Estimate the number of temporary accounts that would be created once IP Masking goes into effect
Closed, ResolvedPublic

Description

Motivation

We want to estimate the number of temporary accounts that would be created once IP Masking goes into effect to evaluate the impact for performance and SRE.

Spec:

  • Calculate how many unique IPs perform unregistered edits per
    • 7 days
    • 30 days
    • 90 days
  • [If we have this data] Calculate how many unique devices perform unregistered edits per Note: We only have unique devices data for readers not editors. ref
    • 7 days
    • 30 days
    • 90 days
  • Calculate the above for the top 5 wikis and a total for all wikis

Event Timeline

jwang triaged this task as High priority.Jan 24 2023, 6:09 PM
jwang edited projects, added Product-Analytics (Kanban); removed Product-Analytics.

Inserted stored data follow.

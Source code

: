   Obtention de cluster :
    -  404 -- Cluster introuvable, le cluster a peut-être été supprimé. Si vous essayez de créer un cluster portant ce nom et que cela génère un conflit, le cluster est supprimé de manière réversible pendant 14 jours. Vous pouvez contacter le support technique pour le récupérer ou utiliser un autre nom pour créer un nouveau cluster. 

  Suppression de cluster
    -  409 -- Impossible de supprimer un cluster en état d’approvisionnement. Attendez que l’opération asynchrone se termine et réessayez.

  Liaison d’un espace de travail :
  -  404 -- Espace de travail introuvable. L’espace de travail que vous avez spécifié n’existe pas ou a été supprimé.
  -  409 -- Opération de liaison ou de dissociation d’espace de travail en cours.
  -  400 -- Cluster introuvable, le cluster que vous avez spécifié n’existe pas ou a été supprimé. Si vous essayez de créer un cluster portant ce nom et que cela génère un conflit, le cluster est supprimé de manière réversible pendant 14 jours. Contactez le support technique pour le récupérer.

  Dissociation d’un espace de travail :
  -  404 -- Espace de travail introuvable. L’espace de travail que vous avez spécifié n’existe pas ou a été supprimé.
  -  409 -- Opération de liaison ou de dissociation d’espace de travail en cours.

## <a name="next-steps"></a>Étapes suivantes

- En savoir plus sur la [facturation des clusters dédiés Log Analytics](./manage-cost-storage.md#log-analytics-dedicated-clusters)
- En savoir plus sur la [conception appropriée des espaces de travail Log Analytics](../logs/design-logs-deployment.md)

For all wikis, how many unique IPs perform unregistered edits per 7 days, 30 days, 90 days?
Below summary is based on the stats between 2022-07-01 and 2022-12-31:

  • Per 7 days, the number of unique IPs where unregistered edits were submitted is 148973 on average. The maximum is 160066. The average is calculated by taking the average of the 12 complete weeks within the time frame.
  • Per 30 days, the number of unique IPs where unregistered edits were submitted is 591285 on average. The maximum is 627461. The average is calculated by taking the average of the 6 months within the time frame with the adjustment of the number of days. For example, for the month with 31 days, the number is adjusted by number of unique IPs *30/31.
  • Per 90 days, 1682704 unique IPs perform unregistered edits across wikis on average. The average is calculated by taking the average of 2022Q3 and 2022Q4 with the adjustment by number of days. For Q3 and Q4, it is adjusted by number of unique IPs *90/92.

Query for reference

query_ip_editor_7days='''
SELECT
       weekofyear(event_timestamp) AS week_n, COUNT(DISTINCT event_user_text) AS ips
FROM wmf.mediawiki_history
WHERE
        event_entity = 'revision' AND
        event_type = 'create' AND
        DATE(event_timestamp) BETWEEN '{START_YYYY_MM_DD}' AND  '{END_YYYY_MM_DD}' 
        AND event_user_is_anonymous = true  
        AND snapshot = '{SNAPSHOT}'
GROUP BY weekofyear(event_timestamp) 
'''
query_ip_editor_30days='''
SELECT
       substr(event_timestamp,1,7) AS month_n, COUNT(DISTINCT event_user_text) AS ips
FROM wmf.mediawiki_history
WHERE
        event_entity = 'revision' AND
        event_type = 'create' AND
        DATE(event_timestamp) BETWEEN '{START_YYYY_MM_DD}' AND '{END_YYYY_MM_DD}' 
        AND event_user_is_anonymous = true  
        AND snapshot = '{SNAPSHOT}'
GROUP BY substr(event_timestamp,1,7) 
'''
query_ip_editor_90days='''
SELECT QUARTER(event_timestamp) AS quarter_n , COUNT(DISTINCT event_user_text) AS ips
FROM wmf.mediawiki_history
WHERE
        event_entity = 'revision' AND
        event_type = 'create' AND
        DATE(event_timestamp) BETWEEN '{START_YYYY_MM_DD}' AND '{END_YYYY_MM_DD}' AND
        event_user_is_anonymous = true  
        AND snapshot = '{SNAPSHOT}'
GROUP BY QUARTER(event_timestamp) 
'''

For top 5 wikis, how many unique IPs perform unregistered edits per 7 days, 30 days, 90 days?
The top 5 wikis are selected based on the ranking in wiki comparison 2021. The top 5 wikis are: English Wikipedia, Spanish Wikipedia, German Wikipedia, Japanese Wikipedia, French Wikipedia.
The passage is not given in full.